EXCERPTED DATA ▸
========
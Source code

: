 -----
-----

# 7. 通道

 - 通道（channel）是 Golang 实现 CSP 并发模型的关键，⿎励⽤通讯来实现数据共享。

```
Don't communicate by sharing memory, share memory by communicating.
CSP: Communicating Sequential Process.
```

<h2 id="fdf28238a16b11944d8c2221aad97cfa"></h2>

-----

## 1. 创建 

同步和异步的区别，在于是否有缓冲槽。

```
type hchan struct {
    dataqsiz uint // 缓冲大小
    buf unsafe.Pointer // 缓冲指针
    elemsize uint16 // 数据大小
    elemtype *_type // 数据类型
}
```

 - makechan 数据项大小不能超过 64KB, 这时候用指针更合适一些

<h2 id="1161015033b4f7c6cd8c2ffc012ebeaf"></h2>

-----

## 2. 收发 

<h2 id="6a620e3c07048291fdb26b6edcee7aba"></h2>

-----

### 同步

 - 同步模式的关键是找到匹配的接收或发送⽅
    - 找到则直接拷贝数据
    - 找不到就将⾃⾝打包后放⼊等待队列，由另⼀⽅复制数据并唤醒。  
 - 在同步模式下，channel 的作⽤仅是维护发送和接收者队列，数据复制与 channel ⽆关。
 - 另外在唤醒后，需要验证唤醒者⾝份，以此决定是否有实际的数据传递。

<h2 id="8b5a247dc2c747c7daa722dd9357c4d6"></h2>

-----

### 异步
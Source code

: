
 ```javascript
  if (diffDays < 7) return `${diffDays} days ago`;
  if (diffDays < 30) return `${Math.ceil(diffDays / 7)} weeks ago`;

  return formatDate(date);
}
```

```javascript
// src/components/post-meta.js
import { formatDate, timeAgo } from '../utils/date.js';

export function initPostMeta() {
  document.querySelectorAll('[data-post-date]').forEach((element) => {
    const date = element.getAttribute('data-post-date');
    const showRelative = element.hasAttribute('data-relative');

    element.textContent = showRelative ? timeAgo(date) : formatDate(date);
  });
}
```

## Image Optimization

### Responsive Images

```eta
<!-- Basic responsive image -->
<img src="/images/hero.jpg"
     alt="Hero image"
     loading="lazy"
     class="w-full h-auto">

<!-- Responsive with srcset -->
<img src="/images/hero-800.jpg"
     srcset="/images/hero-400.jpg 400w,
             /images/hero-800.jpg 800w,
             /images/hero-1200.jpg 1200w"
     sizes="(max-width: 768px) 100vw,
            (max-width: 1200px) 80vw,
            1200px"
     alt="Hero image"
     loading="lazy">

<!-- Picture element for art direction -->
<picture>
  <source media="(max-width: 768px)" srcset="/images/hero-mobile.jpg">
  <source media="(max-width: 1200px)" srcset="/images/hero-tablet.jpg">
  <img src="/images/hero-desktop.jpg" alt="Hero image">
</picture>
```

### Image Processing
========
TASK PROMPT ▸ Each record above should be repeated exactly as it appears.

EXPECTED OUTPUT ▸
Source code

: -----
-----

# 7. 通道

 - 通道（channel）是 Golang 实现 CSP 并发模型的关键，⿎励⽤通讯来实现数据共享。

```
Don't communicate by sharing memory, share memory by communicating.
CSP: Communicating Sequential Process.
```

<h2 id="fdf28238a16b11944d8c2221aad97cfa"></h2>

-----

## 1. 创建 

同步和异步的区别，在于是否有缓冲槽。

```
type hchan struct {
    dataqsiz uint // 缓冲大小
    buf unsafe.Pointer // 缓冲指针
    elemsize uint16 // 数据大小
    elemtype *_type // 数据类型
}
```

 - makechan 数据项大小不能超过 64KB, 这时候用指针更合适一些

<h2 id="1161015033b4f7c6cd8c2ffc012ebeaf"></h2>

-----

## 2. 收发 

<h2 id="6a620e3c07048291fdb26b6edcee7aba"></h2>

-----

### 同步

 - 同步模式的关键是找到匹配的接收或发送⽅
    - 找到则直接拷贝数据
    - 找不到就将⾃⾝打包后放⼊等待队列，由另⼀⽅复制数据并唤醒。  
 - 在同步模式下，channel 的作⽤仅是维护发送和接收者队列，数据复制与 channel ⽆关。
 - 另外在唤醒后，需要验证唤醒者⾝份，以此决定是否有实际的数据传递。

<h2 id="8b5a247dc2c747c7daa722dd9357c4d6"></h2>

-----

### 异步
Source code

:
 ```javascript
  if (diffDays < 7) return `${diffDays} days ago`;
  if (diffDays < 30) return `${Math.ceil(diffDays / 7)} weeks ago`;

  return formatDate(date);
}
```

```javascript
// src/components/post-meta.js
import { formatDate, timeAgo } from '../utils/date.js';

export function initPostMeta() {
  document.querySelectorAll('[data-post-date]').forEach((element) => {
    const date = element.getAttribute('data-post-date');
    const showRelative = element.hasAttribute('data-relative');

    element.textContent = showRelative ? timeAgo(date) : formatDate(date);
  });
}
```

## Image Optimization

### Responsive Images

```eta
<!-- Basic responsive image -->
<img src="/images/hero.jpg"
     alt="Hero image"
     loading="lazy"
     class="w-full h-auto">

<!-- Responsive with srcset -->
<img src="/images/hero-800.jpg"
     srcset="/images/hero-400.jpg 400w,
             /images/hero-800.jpg 800w,
             /images/hero-1200.jpg 1200w"
     sizes="(max-width: 768px) 100vw,
            (max-width: 1200px) 80vw,
            1200px"
     alt="Hero image"
     loading="lazy">

<!-- Picture element for art direction -->
<picture>
  <source media="(max-width: 768px)" srcset="/images/hero-mobile.jpg">
  <source media="(max-width: 1200px)" srcset="/images/hero-tablet.jpg">
  <img src="/images/hero-desktop.jpg" alt="Hero image">
</picture>
```

### Image Processing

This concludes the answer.